---------- STUDY MATERIAL

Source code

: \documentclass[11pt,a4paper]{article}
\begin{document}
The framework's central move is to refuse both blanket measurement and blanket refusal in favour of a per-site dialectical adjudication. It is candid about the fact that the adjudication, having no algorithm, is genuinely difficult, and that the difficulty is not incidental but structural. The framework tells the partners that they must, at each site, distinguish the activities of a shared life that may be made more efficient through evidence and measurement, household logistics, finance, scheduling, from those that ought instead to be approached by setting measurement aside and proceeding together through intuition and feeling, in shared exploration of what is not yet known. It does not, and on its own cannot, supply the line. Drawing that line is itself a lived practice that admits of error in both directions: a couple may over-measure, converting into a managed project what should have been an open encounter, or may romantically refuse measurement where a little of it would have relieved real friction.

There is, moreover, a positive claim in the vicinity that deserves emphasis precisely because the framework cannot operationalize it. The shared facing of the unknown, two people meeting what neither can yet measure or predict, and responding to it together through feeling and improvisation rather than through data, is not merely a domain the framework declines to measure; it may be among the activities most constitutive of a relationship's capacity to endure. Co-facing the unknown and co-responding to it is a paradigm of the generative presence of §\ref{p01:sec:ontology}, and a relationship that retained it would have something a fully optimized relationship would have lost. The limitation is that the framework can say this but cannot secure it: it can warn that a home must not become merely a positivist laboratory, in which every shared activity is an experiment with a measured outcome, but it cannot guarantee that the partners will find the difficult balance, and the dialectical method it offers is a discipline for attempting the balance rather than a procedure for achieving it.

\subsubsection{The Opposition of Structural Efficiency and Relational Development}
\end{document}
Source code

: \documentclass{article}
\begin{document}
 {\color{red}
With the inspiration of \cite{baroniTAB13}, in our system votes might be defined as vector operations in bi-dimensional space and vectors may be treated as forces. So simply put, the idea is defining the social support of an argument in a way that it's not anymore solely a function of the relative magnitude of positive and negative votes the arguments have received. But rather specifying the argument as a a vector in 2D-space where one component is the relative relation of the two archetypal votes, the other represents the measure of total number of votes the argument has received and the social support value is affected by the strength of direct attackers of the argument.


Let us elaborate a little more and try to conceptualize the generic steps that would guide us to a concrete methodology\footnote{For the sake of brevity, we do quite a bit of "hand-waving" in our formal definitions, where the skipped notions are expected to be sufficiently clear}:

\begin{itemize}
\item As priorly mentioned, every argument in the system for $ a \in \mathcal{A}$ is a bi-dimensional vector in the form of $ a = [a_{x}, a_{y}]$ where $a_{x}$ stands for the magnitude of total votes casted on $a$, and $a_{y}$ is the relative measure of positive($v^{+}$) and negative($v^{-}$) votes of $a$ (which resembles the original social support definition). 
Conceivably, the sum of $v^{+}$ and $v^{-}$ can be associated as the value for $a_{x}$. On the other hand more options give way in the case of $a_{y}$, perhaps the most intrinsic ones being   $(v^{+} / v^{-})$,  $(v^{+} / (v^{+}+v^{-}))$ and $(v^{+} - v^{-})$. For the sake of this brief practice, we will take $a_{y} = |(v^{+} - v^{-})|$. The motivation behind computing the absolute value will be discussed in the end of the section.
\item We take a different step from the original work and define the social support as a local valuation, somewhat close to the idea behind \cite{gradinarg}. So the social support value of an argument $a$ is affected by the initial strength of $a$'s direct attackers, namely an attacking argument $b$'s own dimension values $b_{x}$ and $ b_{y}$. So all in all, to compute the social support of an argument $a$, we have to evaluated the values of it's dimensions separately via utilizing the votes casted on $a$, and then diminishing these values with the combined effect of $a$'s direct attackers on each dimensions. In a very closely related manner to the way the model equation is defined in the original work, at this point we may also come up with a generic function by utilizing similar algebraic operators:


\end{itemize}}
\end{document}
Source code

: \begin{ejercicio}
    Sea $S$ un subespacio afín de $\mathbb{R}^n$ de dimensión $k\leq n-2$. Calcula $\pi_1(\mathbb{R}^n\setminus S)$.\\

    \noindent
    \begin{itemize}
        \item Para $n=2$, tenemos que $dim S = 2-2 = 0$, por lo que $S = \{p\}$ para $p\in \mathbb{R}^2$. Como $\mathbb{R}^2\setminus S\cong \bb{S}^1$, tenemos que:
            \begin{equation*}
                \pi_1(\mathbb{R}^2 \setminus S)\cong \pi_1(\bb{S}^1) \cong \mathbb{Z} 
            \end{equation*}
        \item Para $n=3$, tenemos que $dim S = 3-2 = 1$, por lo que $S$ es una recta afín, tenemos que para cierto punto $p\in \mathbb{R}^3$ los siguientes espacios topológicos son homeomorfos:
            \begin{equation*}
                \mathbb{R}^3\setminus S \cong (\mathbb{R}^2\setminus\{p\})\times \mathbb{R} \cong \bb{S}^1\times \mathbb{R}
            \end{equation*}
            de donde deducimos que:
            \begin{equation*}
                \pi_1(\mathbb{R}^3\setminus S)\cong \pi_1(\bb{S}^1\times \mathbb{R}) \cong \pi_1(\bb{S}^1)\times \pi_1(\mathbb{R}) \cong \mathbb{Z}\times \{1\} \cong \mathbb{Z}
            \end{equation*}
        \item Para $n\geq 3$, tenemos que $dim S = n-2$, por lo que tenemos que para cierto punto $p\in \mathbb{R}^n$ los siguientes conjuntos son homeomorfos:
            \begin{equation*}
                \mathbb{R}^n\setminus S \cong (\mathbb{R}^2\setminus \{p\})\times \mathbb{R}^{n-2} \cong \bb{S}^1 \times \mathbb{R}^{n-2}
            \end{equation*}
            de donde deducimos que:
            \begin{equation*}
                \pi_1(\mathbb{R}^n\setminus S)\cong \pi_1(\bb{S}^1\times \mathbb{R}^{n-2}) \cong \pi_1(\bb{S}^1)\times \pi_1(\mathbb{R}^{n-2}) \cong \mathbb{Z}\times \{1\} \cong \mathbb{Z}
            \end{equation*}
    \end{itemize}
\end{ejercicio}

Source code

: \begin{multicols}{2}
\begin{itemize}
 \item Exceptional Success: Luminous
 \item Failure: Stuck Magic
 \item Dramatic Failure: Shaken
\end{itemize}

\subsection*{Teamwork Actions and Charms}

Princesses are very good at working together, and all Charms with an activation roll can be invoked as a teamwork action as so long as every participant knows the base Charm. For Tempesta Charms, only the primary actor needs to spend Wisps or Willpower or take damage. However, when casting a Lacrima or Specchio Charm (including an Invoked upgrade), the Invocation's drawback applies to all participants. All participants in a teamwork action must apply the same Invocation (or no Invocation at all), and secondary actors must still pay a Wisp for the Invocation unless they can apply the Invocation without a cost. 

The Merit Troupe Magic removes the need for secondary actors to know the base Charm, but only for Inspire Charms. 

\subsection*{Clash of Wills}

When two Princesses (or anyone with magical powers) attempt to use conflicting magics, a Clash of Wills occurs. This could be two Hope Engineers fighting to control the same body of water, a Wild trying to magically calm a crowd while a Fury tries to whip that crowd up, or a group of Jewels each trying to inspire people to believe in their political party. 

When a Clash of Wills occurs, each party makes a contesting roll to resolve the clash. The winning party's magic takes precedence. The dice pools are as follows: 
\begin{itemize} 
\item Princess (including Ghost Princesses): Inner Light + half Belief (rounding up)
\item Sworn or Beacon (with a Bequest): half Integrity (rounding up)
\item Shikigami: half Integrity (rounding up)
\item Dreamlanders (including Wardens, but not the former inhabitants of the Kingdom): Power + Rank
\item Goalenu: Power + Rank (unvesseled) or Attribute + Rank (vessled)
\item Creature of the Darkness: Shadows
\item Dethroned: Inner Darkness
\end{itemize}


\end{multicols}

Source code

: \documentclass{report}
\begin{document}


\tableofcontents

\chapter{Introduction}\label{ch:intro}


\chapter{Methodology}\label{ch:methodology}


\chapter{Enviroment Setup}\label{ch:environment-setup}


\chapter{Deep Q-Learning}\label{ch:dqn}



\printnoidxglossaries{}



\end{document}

--------------------

Restate the listing above word for word.

Source code

: \documentclass[11pt,a4paper]{article}
\begin{document}
The framework's central move is to refuse both blanket measurement and blanket refusal in favour of a per-site dialectical adjudication. It is candid about the fact that the adjudication, having no algorithm, is genuinely difficult, and that the difficulty is not incidental but structural. The framework tells the partners that they must, at each site, distinguish the activities of a shared life that may be made more efficient through evidence and measurement, household logistics, finance, scheduling, from those that ought instead to be approached by setting measurement aside and proceeding together through intuition and feeling, in shared exploration of what is not yet known. It does not, and on its own cannot, supply the line. Drawing that line is itself a lived practice that admits of error in both directions: a couple may over-measure, converting into a managed project what should have been an open encounter, or may romantically refuse measurement where a little of it would have relieved real friction.

There is, moreover, a positive claim in the vicinity that deserves emphasis precisely because the framework cannot operationalize it. The shared facing of the unknown, two people meeting what neither can yet measure or predict, and responding to it together through feeling and improvisation rather than through data, is not merely a domain the framework declines to measure; it may be among the activities most constitutive of a relationship's capacity to endure. Co-facing the unknown and co-responding to it is a paradigm of the generative presence of §\ref{p01:sec:ontology}, and a relationship that retained it would have something a fully optimized relationship would have lost. The limitation is that the framework can say this but cannot secure it: it can warn that a home must not become merely a positivist laboratory, in which every shared activity is an experiment with a measured outcome, but it cannot guarantee that the partners will find the difficult balance, and the dialectical method it offers is a discipline for attempting the balance rather than a procedure for achieving it.

\subsubsection{The Opposition of Structural Efficiency and Relational Development}
\end{document}
Source code

: \documentclass{article}
\begin{document}
 {\color{red}
With the inspiration of \cite{baroniTAB13}, in our system votes might be defined as vector operations in bi-dimensional space and vectors may be treated as forces. So simply put, the idea is defining the social support of an argument in a way that it's not anymore solely a function of the relative magnitude of positive and negative votes the arguments have received. But rather specifying the argument as a a vector in 2D-space where one component is the relative relation of the two archetypal votes, the other represents the measure of total number of votes the argument has received and the social support value is affected by the strength of direct attackers of the argument.


Let us elaborate a little more and try to conceptualize the generic steps that would guide us to a concrete methodology\footnote{For the sake of brevity, we do quite a bit of "hand-waving" in our formal definitions, where the skipped notions are expected to be sufficiently clear}:

\begin{itemize}
\item As priorly mentioned, every argument in the system for $ a \in \mathcal{A}$ is a bi-dimensional vector in the form of $ a = [a_{x}, a_{y}]$ where $a_{x}$ stands for the magnitude of total votes casted on $a$, and $a_{y}$ is the relative measure of positive($v^{+}$) and negative($v^{-}$) votes of $a$ (which resembles the original social support definition). 
Conceivably, the sum of $v^{+}$ and $v^{-}$ can be associated as the value for $a_{x}$. On the other hand more options give way in the case of $a_{y}$, perhaps the most intrinsic ones being   $(v^{+} / v^{-})$,  $(v^{+} / (v^{+}+v^{-}))$ and $(v^{+} - v^{-})$. For the sake of this brief practice, we will take $a_{y} = |(v^{+} - v^{-})|$. The motivation behind computing the absolute value will be discussed in the end of the section.
\item We take a different step from the original work and define the social support as a local valuation, somewhat close to the idea behind \cite{gradinarg}. So the social support value of an argument $a$ is affected by the initial strength of $a$'s direct attackers, namely an attacking argument $b$'s own dimension values $b_{x}$ and $ b_{y}$. So all in all, to compute the social support of an argument $a$, we have to evaluated the values of it's dimensions separately via utilizing the votes casted on $a$, and then diminishing these values with the combined effect of $a$'s direct attackers on each dimensions. In a very closely related manner to the way the model equation is defined in the original work, at this point we may also come up with a generic function by utilizing similar algebraic operators:


\end{itemize}}
\end{document}
Source code

: \begin{ejercicio}
    Sea $S$ un subespacio afín de $\mathbb{R}^n$ de dimensión $k\leq n-2$. Calcula $\pi_1(\mathbb{R}^n\setminus S)$.\\

    \noindent
    \begin{itemize}
        \item Para $n=2$, tenemos que $dim S = 2-2 = 0$, por lo que $S = \{p\}$ para $p\in \mathbb{R}^2$. Como $\mathbb{R}^2\setminus S\cong \bb{S}^1$, tenemos que:
            \begin{equation*}
                \pi_1(\mathbb{R}^2 \setminus S)\cong \pi_1(\bb{S}^1) \cong \mathbb{Z} 
            \end{equation*}
        \item Para $n=3$, tenemos que $dim S = 3-2 = 1$, por lo que $S$ es una recta afín, tenemos que para cierto punto $p\in \mathbb{R}^3$ los siguientes espacios topológicos son homeomorfos:
            \begin{equation*}
                \mathbb{R}^3\setminus S \cong (\mathbb{R}^2\setminus\{p\})\times \mathbb{R} \cong \bb{S}^1\times \mathbb{R}
            \end{equation*}
            de donde deducimos que:
            \begin{equation*}
                \pi_1(\mathbb{R}^3\setminus S)\cong \pi_1(\bb{S}^1\times \mathbb{R}) \cong \pi_1(\bb{S}^1)\times \pi_1(\mathbb{R}) \cong \mathbb{Z}\times \{1\} \cong \mathbb{Z}
            \end{equation*}
        \item Para $n\geq 3$, tenemos que $dim S = n-2$, por lo que tenemos que para cierto punto $p\in \mathbb{R}^n$ los siguientes conjuntos son homeomorfos:
            \begin{equation*}
                \mathbb{R}^n\setminus S \cong (\mathbb{R}^2\setminus \{p\})\times \mathbb{R}^{n-2} \cong \bb{S}^1 \times \mathbb{R}^{n-2}
            \end{equation*}
            de donde deducimos que:
            \begin{equation*}
                \pi_1(\mathbb{R}^n\setminus S)\cong \pi_1(\bb{S}^1\times \mathbb{R}^{n-2}) \cong \pi_1(\bb{S}^1)\times \pi_1(\mathbb{R}^{n-2}) \cong \mathbb{Z}\times \{1\} \cong \mathbb{Z}
            \end{equation*}
    \end{itemize}
\end{ejercicio}

Source code

: \begin{multicols}{2}
\begin{itemize}
 \item Exceptional Success: Luminous
 \item Failure: Stuck Magic
 \item Dramatic Failure: Shaken
\end{itemize}

\subsection*{Teamwork Actions and Charms}

Princesses are very good at working together, and all Charms with an activation roll can be invoked as a teamwork action as so long as every participant knows the base Charm. For Tempesta Charms, only the primary actor needs to spend Wisps or Willpower or take damage. However, when casting a Lacrima or Specchio Charm (including an Invoked upgrade), the Invocation's drawback applies to all participants. All participants in a teamwork action must apply the same Invocation (or no Invocation at all), and secondary actors must still pay a Wisp for the Invocation unless they can apply the Invocation without a cost. 

The Merit Troupe Magic removes the need for secondary actors to know the base Charm, but only for Inspire Charms. 

\subsection*{Clash of Wills}

When two Princesses (or anyone with magical powers) attempt to use conflicting magics, a Clash of Wills occurs. This could be two Hope Engineers fighting to control the same body of water, a Wild trying to magically calm a crowd while a Fury tries to whip that crowd up, or a group of Jewels each trying to inspire people to believe in their political party. 

When a Clash of Wills occurs, each party makes a contesting roll to resolve the clash. The winning party's magic takes precedence. The dice pools are as follows: 
\begin{itemize} 
\item Princess (including Ghost Princesses): Inner Light + half Belief (rounding up)
\item Sworn or Beacon (with a Bequest): half Integrity (rounding up)
\item Shikigami: half Integrity (rounding up)
\item Dreamlanders (including Wardens, but not the former inhabitants of the Kingdom): Power + Rank
\item Goalenu: Power + Rank (unvesseled) or Attribute + Rank (vessled)
\item Creature of the Darkness: Shadows
\item Dethroned: Inner Darkness
\end{itemize}


\end{multicols}

Source code

: \documentclass{report}
\begin{document}


\tableofcontents

\chapter{Introduction}\label{ch:intro}


\chapter{Methodology}\label{ch:methodology}


\chapter{Enviroment Setup}\label{ch:environment-setup}


\chapter{Deep Q-Learning}\label{ch:dqn}



\printnoidxglossaries{}



\end{document}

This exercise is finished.